:: Data under study ::
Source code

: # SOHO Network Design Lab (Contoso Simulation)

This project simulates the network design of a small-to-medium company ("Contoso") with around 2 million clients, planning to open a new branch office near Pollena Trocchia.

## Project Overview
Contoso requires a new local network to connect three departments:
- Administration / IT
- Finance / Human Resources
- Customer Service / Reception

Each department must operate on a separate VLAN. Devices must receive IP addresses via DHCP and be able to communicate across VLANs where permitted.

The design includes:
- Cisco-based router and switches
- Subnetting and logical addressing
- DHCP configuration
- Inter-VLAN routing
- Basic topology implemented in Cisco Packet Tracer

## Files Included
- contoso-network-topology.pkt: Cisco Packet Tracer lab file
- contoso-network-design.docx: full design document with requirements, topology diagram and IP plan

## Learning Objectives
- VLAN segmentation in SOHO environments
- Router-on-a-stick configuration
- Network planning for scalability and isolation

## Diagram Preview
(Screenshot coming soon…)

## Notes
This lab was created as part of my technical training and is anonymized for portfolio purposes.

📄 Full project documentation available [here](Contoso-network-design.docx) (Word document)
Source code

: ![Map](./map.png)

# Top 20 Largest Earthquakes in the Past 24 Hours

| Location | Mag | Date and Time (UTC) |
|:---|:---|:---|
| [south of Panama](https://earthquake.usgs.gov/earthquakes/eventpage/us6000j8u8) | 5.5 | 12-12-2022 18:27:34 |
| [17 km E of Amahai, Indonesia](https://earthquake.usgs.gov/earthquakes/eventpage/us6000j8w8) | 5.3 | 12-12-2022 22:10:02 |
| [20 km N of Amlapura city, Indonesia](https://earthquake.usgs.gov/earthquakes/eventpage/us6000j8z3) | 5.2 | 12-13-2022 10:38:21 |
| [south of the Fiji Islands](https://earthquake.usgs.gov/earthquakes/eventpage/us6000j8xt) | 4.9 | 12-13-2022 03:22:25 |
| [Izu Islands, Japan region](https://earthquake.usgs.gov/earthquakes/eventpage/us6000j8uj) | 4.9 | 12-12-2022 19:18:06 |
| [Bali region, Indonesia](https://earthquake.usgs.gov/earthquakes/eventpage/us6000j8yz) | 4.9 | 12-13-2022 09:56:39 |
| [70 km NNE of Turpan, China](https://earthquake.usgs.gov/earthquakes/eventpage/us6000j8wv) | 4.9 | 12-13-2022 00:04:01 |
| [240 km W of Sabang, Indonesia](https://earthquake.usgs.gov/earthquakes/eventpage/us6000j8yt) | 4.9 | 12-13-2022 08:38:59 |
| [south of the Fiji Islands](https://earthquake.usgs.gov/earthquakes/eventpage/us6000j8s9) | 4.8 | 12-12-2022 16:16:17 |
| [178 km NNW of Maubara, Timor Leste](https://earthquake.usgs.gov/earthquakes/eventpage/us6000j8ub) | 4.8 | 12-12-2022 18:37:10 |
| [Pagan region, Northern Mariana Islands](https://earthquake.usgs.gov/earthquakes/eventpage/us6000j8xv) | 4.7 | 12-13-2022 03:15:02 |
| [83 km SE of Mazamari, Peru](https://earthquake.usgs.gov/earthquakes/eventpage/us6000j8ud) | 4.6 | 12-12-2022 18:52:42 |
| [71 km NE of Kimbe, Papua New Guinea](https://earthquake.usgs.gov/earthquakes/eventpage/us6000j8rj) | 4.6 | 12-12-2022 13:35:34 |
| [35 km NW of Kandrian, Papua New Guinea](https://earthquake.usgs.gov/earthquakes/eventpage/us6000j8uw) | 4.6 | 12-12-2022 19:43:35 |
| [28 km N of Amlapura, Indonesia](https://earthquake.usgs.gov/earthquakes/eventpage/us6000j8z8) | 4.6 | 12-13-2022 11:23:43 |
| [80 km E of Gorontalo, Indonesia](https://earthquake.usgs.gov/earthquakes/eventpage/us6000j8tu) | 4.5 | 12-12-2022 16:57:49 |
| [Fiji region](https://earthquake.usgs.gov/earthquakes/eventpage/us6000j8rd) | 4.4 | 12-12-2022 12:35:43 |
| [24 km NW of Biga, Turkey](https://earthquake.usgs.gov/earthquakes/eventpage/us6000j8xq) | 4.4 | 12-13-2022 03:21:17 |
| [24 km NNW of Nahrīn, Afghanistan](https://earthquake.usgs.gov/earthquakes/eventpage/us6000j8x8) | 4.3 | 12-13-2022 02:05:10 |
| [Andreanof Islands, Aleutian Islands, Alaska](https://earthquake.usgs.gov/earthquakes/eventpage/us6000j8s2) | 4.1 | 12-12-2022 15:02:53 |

:: Task brief ::
Show every line of the listing containing the string "Papua" by copying it.

:: Task result ::
| [71 km NE of Kimbe, Papua New Guinea](https://earthquake.usgs.gov/earthquakes/eventpage/us6000j8rj) | 4.6 | 12-12-2022 13:35:34 |
| [35 km NW of Kandrian, Papua New Guinea](https://earthquake.usgs.gov/earthquakes/eventpage/us6000j8uw) | 4.6 | 12-12-2022 19:43:35 |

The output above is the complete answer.